- [Exercise description] List all lines in the material below that contain "function".

- [Data provided]
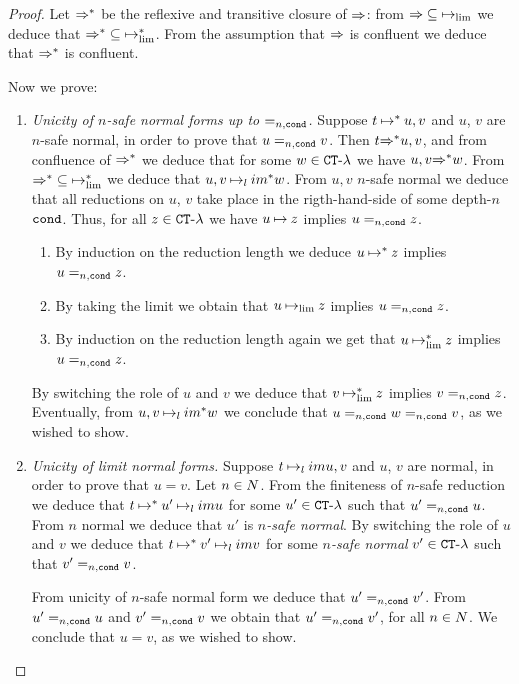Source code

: \begin{proof}
Let ${\Rightarrow}^*$ be the reflexive and transitive closure of ${\Rightarrow}$:
from ${\Rightarrow} \subseteq \mathbin{\mapsto}_{\lim}$ we deduce that
${\Rightarrow}^* \subseteq \mathbin{\mapsto}_{\lim}^*$.
From the assumption that ${\Rightarrow}$ is confluent we deduce that
${\Rightarrow}^*$ is confluent. 

Now we prove:

\begin{enumerate}

\item
\emph{Unicity of $n$-safe normal forms up to $=_{n,{\tt cond}}$.}
Suppose  $t \mathbin{\mapsto}^* u,v$ and $u$, $v$ are $n$-safe normal, 
in order to prove that $u=_{n,{\tt cond}}  v$.
Then $t {\Rightarrow}^* u,v$, and from confluence of ${\Rightarrow}^*$
we deduce that for some $w \in { {\tt CT} \mbox{-} \lambda}$ we have $u,v {\Rightarrow}^* w$. 
From ${\Rightarrow}^* \subseteq \mathbin{\mapsto}_{\lim}^*$
we deduce that $u,v \mathbin{\mapsto}_lim^* w$. From $u,v$ $n$-safe normal we deduce that
all reductions on $u$, $v$ take place in the rigth-hand-side of some depth-$n$ ${\tt cond}$.
Thus, for all $z \in { {\tt CT} \mbox{-} \lambda}$ we have
 $u \mathbin{\mapsto} z$ implies $u=_{n,{\tt cond}} z$. 
\begin{enumerate} 
\item
By induction on the reduction
length we deduce $u \mathbin{\mapsto}^* z$ implies $u=_{n,{\tt cond}} z$. 
\item
By taking the limit
we obtain that $u \mathbin{\mapsto}_{\lim} z$ implies $u=_{n,{\tt cond}} z$. 
\item
By induction
on the reduction length again we get  that $u \mathbin{\mapsto}_{\lim}^* z$ implies $u=_{n,{\tt cond}} z$.
\end{enumerate}
By switching the role of $u$ and $v$ we deduce that $v \mathbin{\mapsto}_{\lim}^* z$ implies $v =_{n,{\tt cond}} z$.
Eventually, from $u,v \mathbin{\mapsto}_lim^* w$ we conclude that $u=_{n,{\tt cond}} w =_{n,{\tt cond}} v$,
as we wished to show.

\item
\emph{Unicity of limit normal forms.}
Suppose  $t \mathbin{\mapsto}_lim u,v$ and $u$, $v$ are normal, in order to prove that $u=v$.
Let $n \in {N}$.
From the finiteness of $n$-safe reduction we deduce that $t \mathbin{\mapsto}^* u' \mathbin{\mapsto}_lim u$
for some $u' \in { {\tt CT} \mbox{-} \lambda}$ such that $u' =_{n,{\tt cond}} u$. 
From $n$ normal we deduce that $u'$ is \emph{$n$-safe normal}.
By switching the role of $u$ and $v$ we deduce that 
$t \mathbin{\mapsto}^* v' \mathbin{\mapsto}_lim v$ for some \emph{$n$-safe normal} $v' \in { {\tt CT} \mbox{-} \lambda}$ 
such that $v'=_{n,{\tt cond}} v$.

From unicity of $n$-safe normal form we deduce that $u'=_{n,{\tt cond}} v'$.
From $u' =_{n,{\tt cond}} u$ and $v' =_{n,{\tt cond}} v$ we obtain that $u'=_{n,{\tt cond}} v'$, for all $n \in {N}$.
We conclude that $u=v$, as we wished to show.
\end{enumerate}
\end{proof}

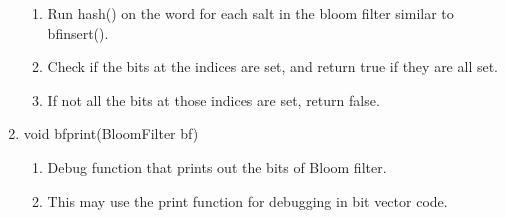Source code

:\documentclass[11pt]{article}
\begin{document}
\begin{enumerate}
	\begin{enumerate}
	\item Run hash() on the word for each salt in the bloom filter similar to bfinsert().
	\item Check if the bits at the indices are set, and return true if they are all set.
	\item If not all the bits at those indices are set, return false.
	\end{enumerate}
\item void bfprint(BloomFilter bf)
	\begin{enumerate}
	\item Debug function that prints out the bits of Bloom filter.
	\item This may use the print function for debugging in bit vector code.
	\end{enumerate}
\end{enumerate}
\end{document}
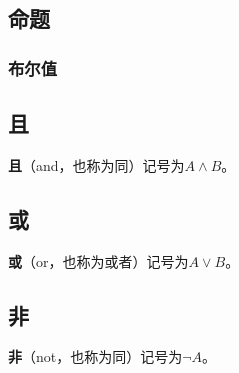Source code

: 
\begin{issues}
\issueDraft
\end{issues}
\subsection{命题}
\subsubsection{布尔值}
\subsection{且}
\textbf{且}（and，也称为同）记号为$A\land B$。
\subsection{或}
\textbf{或}（or，也称为或者）记号为$A\lor B$。
\subsection{非}
\textbf{非}（not，也称为同）记号为$\lnot A$。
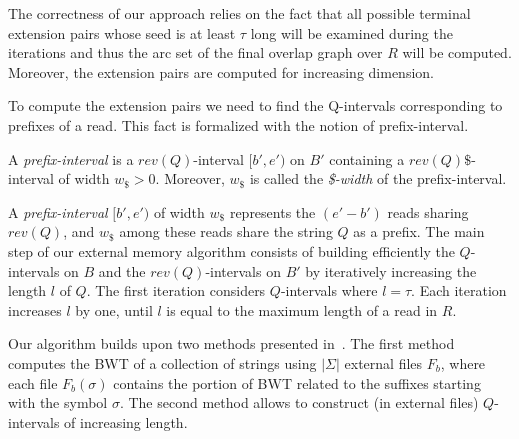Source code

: \documentclass[runningheads,envcountsame,a4paper]{llncs}
\newcommand{\notaestesa}[2]{%
 \marginpar{\color{red!75!black}\textbf{\texttimes}}%
 {\color{red!75!black}%
 [\,\textbullet\,\textsf{\textbf{#1:}} %
 \textsf{\footnotesize#2}\,\textbullet\,]}%
}
\begin{document}
The correctness of our approach relies on the fact that all possible
terminal extension pairs whose seed is at least $\tau$ long will be examined during the iterations and thus
the arc set of the final overlap  graph over $R$ will be computed.
Moreover, the extension pairs are computed for increasing dimension.






To compute the extension pairs we need to find the Q-intervals  corresponding to prefixes of a read.
This fact is formalized with the notion of prefix-interval.

\begin{definition}
A \emph{prefix-interval} is a $rev(Q)$-interval $[b',e')$ on $B'$ containing
a $rev(Q)\$$-interval of width $w_{\$}>0$.
Moreover, $w_{\$}$ is called the \emph{\$-width}
of the prefix-interval.
\end{definition}

A \emph{prefix-interval} $[b',e')$ of width $w_{\$}$ represents the $(e'-b')$
reads sharing $rev(Q)$, and $w_{\$}$ among these reads share the string $Q$ as a
prefix.
%
The main step of our external memory algorithm consists of  building efficiently
the $Q$-intervals on $B$ and the $rev(Q)$-intervals on
$B'$ by iteratively increasing the length $l$ of $Q$.
The first iteration considers $Q$-intervals where $l=\tau$.
Each iteration increases $l$ by one, until $l$ is equal to the maximum length
of a read in $R$.


Our algorithm builds upon two methods presented in~\cite{Bauer2011,Cox2012}.
The first method computes the BWT of a collection of strings using $|\Sigma|$
external files $F_b$, where each file $F_b(\sigma)$ contains the portion of BWT related to the suffixes
starting with the symbol $\sigma$.
The second method allows to construct (in external files) $Q$-intervals
of increasing length.%

\begin{comment}
In particular, the procedure \emph{processInterval} given
in~\cite{Cox2012} is used in our algorithm to produce the sorted list
(lexicographical order) of the intervals of a given length $l$, from the
sorted list of the intervals of length $l-1$ (intervals of length $1$
can be easily obtained by means of the FM-index function $C$).
\notaestesa{Raffa}{Togliere lo pseudocodice della procedura processInterval: \'e della Rosone e non nostro.}.
\notaestesa{GDV}{ Concordo di togliere lo pseudocodice.
Bisogna dire però cosa calcola la procedura}

We extend the procedure \emph{processInterval} to
\emph{extendLinkedInterval}, where we produce not only the $Q$-intervals on $B$, but also the linked
$rev(Q)$-intervals on $B'$.
\end{comment}
\end{document}
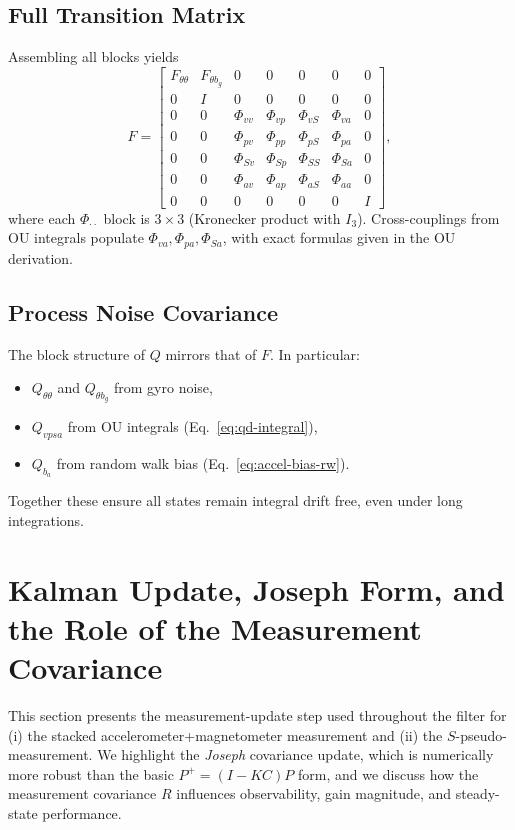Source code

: \documentclass[10pt]{extarticle}
\begin{document}
\subsection{Full Transition Matrix}
Assembling all blocks yields
\begin{equation}
F =
\begin{bmatrix}
F_{\theta\theta} & F_{\theta b_g} & 0 & 0 & 0 & 0 & 0\\
0 & I & 0 & 0 & 0 & 0 & 0\\
0 & 0 & \Phi_{vv} & \Phi_{vp} & \Phi_{vS} & \Phi_{va} & 0\\
0 & 0 & \Phi_{pv} & \Phi_{pp} & \Phi_{pS} & \Phi_{pa} & 0\\
0 & 0 & \Phi_{Sv} & \Phi_{Sp} & \Phi_{SS} & \Phi_{Sa} & 0\\
0 & 0 & \Phi_{av} & \Phi_{ap} & \Phi_{aS} & \Phi_{aa} & 0\\
0 & 0 & 0 & 0 & 0 & 0 & I
\end{bmatrix},
\label{eq:F-full}
\end{equation}
where each $\Phi_{\cdot\cdot}$ block is $3\times 3$ (Kronecker product with $I_3$).
Cross-couplings from OU integrals populate $\Phi_{va},\Phi_{pa},\Phi_{Sa}$,
with exact formulas given in the OU derivation.

\subsection{Process Noise Covariance}
The block structure of $Q$ mirrors that of $F$. In particular:
\begin{itemize}
\item $Q_{\theta\theta}$ and $Q_{\theta b_g}$ from gyro noise,
\item $Q_{vpsa}$ from OU integrals (Eq.~\ref{eq:qd-integral}),
\item $Q_{b_a}$ from random walk bias (Eq.~\ref{eq:accel-bias-rw}).
\end{itemize}
Together these ensure all states remain integral drift free, even under long integrations.

\section{Kalman Update, Joseph Form, and the Role of the Measurement Covariance}
\label{sec:kalman-update}

This section presents the measurement-update step used throughout the filter for (i) the stacked
accelerometer+magnetometer measurement and (ii) the $S$-pseudo-measurement. We highlight the
\emph{Joseph} covariance update, which is numerically more robust than the basic $P^+=(I-KC)P$ form,
and we discuss how the measurement covariance $R$ influences observability, gain magnitude, and
steady-state performance.
\end{document}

- [Answer below]
	\item Debug function that prints out the bits of Bloom filter.
	\item This may use the print function for debugging in bit vector code.
can be easily obtained by means of the FM-index function $C$).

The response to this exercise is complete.